SOURCE RECORDS
Segment Open

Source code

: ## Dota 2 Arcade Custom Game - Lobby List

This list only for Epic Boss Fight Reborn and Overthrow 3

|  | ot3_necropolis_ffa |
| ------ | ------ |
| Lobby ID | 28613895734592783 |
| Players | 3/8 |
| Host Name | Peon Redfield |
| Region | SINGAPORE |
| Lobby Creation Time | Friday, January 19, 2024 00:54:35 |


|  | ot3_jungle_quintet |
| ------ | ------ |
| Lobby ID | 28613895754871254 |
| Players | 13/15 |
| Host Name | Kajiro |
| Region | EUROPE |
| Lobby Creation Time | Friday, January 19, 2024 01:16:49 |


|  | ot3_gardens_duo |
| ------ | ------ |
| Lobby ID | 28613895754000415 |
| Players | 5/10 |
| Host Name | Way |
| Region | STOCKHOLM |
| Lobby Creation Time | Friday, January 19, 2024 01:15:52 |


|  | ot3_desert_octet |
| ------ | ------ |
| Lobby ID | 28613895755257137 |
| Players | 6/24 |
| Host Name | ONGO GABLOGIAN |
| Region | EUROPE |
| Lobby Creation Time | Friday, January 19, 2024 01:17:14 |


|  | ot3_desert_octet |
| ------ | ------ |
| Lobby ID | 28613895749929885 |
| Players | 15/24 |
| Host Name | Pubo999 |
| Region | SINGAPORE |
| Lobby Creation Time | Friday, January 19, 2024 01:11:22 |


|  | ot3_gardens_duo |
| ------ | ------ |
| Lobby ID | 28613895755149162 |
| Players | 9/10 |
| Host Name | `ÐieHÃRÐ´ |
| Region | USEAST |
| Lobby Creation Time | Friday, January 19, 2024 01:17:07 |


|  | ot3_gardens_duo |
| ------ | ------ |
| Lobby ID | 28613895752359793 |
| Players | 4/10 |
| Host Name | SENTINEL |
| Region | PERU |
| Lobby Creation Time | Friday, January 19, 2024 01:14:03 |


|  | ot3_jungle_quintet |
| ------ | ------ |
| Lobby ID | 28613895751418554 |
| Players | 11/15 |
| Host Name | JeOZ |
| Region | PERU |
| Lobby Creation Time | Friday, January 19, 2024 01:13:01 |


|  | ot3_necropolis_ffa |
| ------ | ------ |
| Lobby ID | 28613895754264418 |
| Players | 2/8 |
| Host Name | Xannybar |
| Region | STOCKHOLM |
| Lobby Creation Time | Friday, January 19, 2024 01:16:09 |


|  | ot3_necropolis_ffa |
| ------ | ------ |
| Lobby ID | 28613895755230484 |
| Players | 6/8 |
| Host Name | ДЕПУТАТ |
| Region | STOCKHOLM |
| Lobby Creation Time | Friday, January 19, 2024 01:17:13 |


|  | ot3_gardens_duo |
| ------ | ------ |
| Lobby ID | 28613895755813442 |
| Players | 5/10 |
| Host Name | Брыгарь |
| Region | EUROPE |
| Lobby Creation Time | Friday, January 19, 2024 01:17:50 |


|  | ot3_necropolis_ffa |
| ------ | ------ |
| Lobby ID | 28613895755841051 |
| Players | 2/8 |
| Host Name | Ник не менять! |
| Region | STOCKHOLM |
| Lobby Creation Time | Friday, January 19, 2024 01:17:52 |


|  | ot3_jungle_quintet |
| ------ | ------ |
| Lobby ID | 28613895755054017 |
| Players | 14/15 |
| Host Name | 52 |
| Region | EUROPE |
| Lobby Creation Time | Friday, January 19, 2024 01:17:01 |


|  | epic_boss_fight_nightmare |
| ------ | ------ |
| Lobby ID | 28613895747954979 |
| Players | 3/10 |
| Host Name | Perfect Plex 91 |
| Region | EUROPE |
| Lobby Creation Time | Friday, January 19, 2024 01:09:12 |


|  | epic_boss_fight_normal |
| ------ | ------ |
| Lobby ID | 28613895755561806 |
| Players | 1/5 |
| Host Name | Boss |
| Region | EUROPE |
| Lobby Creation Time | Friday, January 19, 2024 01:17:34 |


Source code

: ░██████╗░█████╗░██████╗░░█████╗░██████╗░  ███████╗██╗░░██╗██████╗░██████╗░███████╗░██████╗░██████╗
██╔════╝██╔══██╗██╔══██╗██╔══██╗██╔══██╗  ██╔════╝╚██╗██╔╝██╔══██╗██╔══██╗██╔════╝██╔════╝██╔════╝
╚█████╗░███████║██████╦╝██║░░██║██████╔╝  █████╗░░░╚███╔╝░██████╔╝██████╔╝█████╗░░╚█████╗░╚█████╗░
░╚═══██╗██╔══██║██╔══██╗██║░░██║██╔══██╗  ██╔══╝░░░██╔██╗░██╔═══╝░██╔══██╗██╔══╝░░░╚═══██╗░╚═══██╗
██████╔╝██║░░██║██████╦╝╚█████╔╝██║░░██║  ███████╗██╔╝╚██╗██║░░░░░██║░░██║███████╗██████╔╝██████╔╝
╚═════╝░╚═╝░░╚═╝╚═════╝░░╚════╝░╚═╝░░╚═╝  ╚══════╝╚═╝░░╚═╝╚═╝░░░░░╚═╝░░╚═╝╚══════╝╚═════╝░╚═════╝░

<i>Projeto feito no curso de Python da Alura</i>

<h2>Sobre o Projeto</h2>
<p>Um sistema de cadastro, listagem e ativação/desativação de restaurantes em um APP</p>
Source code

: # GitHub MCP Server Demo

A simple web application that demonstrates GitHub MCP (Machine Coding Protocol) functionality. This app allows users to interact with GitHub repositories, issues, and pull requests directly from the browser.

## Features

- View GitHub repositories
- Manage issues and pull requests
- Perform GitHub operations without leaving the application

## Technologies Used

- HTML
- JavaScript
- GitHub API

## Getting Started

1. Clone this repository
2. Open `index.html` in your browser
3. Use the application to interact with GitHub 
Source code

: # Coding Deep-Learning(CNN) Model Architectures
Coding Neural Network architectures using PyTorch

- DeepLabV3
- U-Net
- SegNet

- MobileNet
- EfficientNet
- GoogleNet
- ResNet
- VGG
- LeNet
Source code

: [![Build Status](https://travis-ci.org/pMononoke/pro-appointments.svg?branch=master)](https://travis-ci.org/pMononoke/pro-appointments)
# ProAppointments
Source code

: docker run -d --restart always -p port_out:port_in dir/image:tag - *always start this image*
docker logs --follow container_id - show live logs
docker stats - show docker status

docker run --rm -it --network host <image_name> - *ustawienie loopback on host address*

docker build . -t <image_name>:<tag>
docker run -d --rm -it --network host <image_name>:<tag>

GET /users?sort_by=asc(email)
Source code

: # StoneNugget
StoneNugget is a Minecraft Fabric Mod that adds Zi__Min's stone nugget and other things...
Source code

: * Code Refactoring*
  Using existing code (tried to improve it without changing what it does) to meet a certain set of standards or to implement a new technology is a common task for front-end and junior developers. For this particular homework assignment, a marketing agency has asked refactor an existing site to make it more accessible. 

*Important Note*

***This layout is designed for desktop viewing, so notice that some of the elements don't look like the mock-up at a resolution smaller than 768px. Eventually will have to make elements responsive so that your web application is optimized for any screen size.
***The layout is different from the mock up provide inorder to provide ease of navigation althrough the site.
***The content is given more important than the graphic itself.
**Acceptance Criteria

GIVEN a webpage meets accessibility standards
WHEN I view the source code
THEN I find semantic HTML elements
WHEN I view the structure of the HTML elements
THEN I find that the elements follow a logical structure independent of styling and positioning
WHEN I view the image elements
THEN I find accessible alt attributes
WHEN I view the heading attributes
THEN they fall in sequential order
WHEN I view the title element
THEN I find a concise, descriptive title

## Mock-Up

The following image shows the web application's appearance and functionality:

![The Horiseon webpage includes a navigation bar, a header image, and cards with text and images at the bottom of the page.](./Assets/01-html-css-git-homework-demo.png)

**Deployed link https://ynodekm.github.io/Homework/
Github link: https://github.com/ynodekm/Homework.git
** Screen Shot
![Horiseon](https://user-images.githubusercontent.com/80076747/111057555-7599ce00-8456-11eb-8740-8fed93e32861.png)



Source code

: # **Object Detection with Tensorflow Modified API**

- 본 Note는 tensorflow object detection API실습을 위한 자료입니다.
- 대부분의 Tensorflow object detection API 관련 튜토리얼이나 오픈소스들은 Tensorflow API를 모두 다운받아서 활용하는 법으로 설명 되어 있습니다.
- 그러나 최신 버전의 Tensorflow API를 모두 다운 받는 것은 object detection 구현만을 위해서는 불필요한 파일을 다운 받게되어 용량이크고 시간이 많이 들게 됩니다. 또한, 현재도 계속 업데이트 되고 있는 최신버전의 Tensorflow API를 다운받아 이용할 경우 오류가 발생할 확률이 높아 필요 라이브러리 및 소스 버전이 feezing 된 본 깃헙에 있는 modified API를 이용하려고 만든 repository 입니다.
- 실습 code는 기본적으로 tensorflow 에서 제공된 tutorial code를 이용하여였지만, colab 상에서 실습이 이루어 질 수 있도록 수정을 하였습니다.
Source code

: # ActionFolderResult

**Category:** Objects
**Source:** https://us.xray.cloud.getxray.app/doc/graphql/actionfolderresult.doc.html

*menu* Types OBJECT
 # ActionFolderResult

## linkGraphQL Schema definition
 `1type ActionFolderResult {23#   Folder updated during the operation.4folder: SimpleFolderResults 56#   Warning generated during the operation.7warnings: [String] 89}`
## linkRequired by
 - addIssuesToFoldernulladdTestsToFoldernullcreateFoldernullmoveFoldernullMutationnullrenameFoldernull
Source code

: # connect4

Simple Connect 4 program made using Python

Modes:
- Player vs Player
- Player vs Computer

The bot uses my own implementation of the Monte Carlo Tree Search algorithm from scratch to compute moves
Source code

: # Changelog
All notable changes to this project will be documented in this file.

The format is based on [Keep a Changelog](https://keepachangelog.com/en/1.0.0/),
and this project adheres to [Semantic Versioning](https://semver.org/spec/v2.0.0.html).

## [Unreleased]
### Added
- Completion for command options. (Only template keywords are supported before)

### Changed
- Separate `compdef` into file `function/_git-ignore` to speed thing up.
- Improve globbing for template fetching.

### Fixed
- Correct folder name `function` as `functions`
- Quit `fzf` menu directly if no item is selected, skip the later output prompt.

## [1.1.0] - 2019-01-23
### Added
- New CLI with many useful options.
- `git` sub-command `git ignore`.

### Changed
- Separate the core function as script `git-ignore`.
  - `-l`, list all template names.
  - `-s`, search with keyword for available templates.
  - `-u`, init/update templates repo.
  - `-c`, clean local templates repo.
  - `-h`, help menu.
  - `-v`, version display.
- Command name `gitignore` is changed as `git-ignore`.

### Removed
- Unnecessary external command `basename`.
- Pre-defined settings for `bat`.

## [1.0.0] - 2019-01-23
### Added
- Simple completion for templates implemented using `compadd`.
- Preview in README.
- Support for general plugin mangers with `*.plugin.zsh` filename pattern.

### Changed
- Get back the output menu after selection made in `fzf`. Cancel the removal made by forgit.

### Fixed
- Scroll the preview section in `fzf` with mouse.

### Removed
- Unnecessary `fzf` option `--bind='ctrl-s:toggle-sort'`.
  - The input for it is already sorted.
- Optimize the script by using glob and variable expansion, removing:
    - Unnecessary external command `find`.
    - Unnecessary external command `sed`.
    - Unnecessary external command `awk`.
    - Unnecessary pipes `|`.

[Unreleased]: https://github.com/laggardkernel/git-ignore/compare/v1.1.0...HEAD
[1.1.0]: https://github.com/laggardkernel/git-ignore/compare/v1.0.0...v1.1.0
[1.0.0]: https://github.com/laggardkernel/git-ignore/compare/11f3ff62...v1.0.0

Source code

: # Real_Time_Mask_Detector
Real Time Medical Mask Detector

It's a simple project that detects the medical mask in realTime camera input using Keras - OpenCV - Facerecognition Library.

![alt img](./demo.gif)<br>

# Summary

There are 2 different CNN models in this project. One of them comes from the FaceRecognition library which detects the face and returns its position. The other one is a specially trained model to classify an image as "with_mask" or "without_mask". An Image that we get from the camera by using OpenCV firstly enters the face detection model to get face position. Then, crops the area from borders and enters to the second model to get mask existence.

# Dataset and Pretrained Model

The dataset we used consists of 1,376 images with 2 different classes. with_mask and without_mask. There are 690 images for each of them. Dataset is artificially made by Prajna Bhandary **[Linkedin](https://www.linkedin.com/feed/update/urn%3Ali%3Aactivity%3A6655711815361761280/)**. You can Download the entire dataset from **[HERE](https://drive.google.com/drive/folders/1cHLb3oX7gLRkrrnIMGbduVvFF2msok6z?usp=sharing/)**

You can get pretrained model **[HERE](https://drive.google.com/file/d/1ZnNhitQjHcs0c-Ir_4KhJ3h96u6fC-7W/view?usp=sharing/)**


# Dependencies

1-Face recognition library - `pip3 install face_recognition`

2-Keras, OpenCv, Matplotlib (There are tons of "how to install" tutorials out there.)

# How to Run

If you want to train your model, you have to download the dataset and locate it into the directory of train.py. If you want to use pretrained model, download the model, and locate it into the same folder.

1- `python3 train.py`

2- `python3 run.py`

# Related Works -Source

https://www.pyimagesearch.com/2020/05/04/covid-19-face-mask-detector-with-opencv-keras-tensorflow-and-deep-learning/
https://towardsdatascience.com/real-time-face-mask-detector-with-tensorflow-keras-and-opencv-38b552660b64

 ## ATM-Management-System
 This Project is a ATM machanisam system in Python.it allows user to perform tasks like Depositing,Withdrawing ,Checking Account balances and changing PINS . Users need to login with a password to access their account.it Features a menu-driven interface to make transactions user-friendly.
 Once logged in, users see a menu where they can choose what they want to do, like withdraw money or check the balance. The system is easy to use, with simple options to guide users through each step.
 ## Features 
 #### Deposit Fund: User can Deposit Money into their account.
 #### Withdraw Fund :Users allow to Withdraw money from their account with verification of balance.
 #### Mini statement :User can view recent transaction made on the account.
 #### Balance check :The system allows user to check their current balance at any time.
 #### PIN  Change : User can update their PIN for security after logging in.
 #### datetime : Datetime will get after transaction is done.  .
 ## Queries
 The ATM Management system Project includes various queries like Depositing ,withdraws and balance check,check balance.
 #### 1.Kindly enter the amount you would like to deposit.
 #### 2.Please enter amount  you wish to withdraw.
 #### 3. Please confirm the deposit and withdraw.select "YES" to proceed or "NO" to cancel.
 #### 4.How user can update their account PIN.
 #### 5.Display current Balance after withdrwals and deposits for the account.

Segment Closed

TASK
Word for word, restate the lines of the listing above starting at the line with "3. Use the application" and ending at the line with "Using existing code", and nothing outside them.

WRITTEN ANSWER
3. Use the application to interact with GitHub 
Source code

: # Coding Deep-Learning(CNN) Model Architectures
Coding Neural Network architectures using PyTorch

- DeepLabV3
- U-Net
- SegNet

- MobileNet
- EfficientNet
- GoogleNet
- ResNet
- VGG
- LeNet
Source code

: [![Build Status](https://travis-ci.org/pMononoke/pro-appointments.svg?branch=master)](https://travis-ci.org/pMononoke/pro-appointments)
# ProAppointments
Source code

: docker run -d --restart always -p port_out:port_in dir/image:tag - *always start this image*
docker logs --follow container_id - show live logs
docker stats - show docker status

docker run --rm -it --network host <image_name> - *ustawienie loopback on host address*

docker build . -t <image_name>:<tag>
docker run -d --rm -it --network host <image_name>:<tag>

GET /users?sort_by=asc(email)
Source code

: # StoneNugget
StoneNugget is a Minecraft Fabric Mod that adds Zi__Min's stone nugget and other things...
Source code

: * Code Refactoring*
  Using existing code (tried to improve it without changing what it does) to meet a certain set of standards or to implement a new technology is a common task for front-end and junior developers. For this particular homework assignment, a marketing agency has asked refactor an existing site to make it more accessible. 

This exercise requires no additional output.